Percutaneous endoscopic gastrostomy: results of 115 cases.Hepatogastroenterology. 2003 May-Jun; 50(51):886-8.H
Percutaneous endoscopic gastrostomy is one of the gastrostomy methods used for patients who are unable to take food orally. We aimed to present our results for percutaneous endoscopic gastrostomy.
One hundred and fifteen patients undergoing percutaneous endoscopic gastrostomy by pull technique were retrospectively evaluated in terms of indications, complications, durability of tube, and mortality.
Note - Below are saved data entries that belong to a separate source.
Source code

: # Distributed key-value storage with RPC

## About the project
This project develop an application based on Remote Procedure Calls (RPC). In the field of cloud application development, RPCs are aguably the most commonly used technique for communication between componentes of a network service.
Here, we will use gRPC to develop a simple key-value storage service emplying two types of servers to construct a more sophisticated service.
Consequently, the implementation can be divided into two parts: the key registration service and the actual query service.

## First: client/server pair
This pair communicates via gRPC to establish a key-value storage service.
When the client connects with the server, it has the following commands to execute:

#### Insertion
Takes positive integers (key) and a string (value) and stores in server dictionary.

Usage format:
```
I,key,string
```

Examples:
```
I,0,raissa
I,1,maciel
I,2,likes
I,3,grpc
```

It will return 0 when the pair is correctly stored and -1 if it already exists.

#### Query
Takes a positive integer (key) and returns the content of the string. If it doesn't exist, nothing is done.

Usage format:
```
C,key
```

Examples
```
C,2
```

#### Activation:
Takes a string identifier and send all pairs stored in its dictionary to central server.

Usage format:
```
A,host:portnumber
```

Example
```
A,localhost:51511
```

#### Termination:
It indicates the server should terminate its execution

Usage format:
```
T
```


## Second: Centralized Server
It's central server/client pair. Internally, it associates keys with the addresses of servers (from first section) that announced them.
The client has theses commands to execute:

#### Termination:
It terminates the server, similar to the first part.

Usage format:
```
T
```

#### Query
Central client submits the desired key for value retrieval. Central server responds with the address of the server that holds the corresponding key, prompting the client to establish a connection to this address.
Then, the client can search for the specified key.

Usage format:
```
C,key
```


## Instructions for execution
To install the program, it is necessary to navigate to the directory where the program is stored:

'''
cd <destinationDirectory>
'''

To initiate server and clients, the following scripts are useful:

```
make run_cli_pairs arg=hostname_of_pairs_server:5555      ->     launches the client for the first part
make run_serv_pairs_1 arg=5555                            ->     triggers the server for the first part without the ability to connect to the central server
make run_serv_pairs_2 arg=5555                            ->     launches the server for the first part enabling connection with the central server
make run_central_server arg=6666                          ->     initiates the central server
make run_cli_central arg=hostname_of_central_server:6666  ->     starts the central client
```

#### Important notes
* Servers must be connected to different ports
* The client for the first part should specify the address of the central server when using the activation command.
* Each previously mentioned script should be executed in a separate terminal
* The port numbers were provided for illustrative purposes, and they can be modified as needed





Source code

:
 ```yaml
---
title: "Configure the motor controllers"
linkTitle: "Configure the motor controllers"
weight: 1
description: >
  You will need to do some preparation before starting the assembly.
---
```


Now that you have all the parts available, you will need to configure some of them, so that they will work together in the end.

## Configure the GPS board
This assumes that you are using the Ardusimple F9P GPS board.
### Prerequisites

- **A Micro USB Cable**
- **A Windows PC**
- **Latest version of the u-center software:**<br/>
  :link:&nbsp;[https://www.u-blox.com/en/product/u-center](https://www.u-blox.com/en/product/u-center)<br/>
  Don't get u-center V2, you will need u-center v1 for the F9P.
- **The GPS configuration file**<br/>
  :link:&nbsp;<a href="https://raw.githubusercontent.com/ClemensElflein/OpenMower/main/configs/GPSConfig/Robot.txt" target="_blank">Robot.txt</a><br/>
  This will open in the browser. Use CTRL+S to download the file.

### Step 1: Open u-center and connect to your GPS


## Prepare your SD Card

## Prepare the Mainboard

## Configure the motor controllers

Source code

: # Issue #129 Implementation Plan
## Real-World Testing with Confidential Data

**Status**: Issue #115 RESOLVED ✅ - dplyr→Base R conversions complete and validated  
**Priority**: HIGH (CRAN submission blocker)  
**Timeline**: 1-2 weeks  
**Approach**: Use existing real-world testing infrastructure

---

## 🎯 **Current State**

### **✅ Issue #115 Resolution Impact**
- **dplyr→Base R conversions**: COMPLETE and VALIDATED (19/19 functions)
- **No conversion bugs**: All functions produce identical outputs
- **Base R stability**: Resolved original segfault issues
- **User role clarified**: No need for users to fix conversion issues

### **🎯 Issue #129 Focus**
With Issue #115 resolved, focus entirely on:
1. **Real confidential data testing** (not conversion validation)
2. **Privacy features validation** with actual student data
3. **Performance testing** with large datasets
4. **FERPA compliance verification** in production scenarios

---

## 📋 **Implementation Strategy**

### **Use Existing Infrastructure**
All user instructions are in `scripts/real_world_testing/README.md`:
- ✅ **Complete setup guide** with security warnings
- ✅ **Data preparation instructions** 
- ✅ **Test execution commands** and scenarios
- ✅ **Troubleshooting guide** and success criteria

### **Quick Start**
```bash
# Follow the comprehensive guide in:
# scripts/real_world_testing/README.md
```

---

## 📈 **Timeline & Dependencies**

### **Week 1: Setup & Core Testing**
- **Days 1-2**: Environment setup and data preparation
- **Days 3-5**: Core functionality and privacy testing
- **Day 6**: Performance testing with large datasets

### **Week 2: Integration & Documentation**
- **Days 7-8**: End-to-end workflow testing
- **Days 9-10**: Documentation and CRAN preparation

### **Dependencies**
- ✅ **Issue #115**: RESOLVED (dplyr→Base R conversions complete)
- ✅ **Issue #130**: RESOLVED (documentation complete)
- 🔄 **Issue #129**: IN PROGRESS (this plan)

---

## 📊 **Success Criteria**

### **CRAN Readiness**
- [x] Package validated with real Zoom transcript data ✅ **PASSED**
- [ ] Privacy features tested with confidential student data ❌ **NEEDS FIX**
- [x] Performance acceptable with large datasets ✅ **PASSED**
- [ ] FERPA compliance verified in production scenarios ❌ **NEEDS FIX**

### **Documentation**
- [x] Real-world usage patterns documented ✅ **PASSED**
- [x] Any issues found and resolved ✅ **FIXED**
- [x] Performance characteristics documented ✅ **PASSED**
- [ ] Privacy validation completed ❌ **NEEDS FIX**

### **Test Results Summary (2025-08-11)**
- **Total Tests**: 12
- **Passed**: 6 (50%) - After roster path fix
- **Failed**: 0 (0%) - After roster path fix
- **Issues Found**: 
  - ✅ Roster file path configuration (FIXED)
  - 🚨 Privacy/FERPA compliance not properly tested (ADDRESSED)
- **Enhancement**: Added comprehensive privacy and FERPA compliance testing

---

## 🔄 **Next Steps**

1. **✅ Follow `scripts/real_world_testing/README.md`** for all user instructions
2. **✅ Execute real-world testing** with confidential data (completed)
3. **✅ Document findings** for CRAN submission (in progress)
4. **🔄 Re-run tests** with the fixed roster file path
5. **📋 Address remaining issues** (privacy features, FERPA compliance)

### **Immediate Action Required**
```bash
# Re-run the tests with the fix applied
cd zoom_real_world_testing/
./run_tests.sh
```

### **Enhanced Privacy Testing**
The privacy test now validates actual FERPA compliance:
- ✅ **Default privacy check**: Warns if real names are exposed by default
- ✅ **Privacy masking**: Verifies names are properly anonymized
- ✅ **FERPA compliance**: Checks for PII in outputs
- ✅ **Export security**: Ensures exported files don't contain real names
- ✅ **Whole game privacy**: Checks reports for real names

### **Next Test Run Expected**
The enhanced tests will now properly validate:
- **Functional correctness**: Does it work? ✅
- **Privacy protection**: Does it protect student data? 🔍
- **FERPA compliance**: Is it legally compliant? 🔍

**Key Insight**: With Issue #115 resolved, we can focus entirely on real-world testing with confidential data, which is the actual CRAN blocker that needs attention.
Of the 115 cases, 60 were males and 55 females with the median age of 67 (2-93) years. Indications for percutaneous endoscopic gastrostomy placement were cerebrovascular accident in 39, brain tumors in 24, subarachnoidal hemorrhage in 21, several neurologic disorders in 17, miscellaneous extracerebral tumors in 6, head injury in 5, hypoxic encephalopathy in 2, and iatrogenic in 1. The durability of the tube was a median of 242 (9-1988) days. The tube was removed in 16 patients and was changed in 11 patients with a median interval of 142.5 (35-427) and 133 (24-1251) days, respectively. Four wound infections, two buried bumper syndromes, and two aspiration pneumonias developed. Total follow-up was 114.1 patient-years with procedure-related mortality, 30-day mortality, and overall mortality of 0%, 3.5% (4/115), and 17.4% (20/115), respectively. The mortality rate was 45% for patients who had brain tumor and 11.6% for the remainder.
Percutaneous endoscopic gastrostomy is a minimally invasive gastrostomy method with low morbidity and mortality rates, easy to follow-up, and easy to replace when clogged.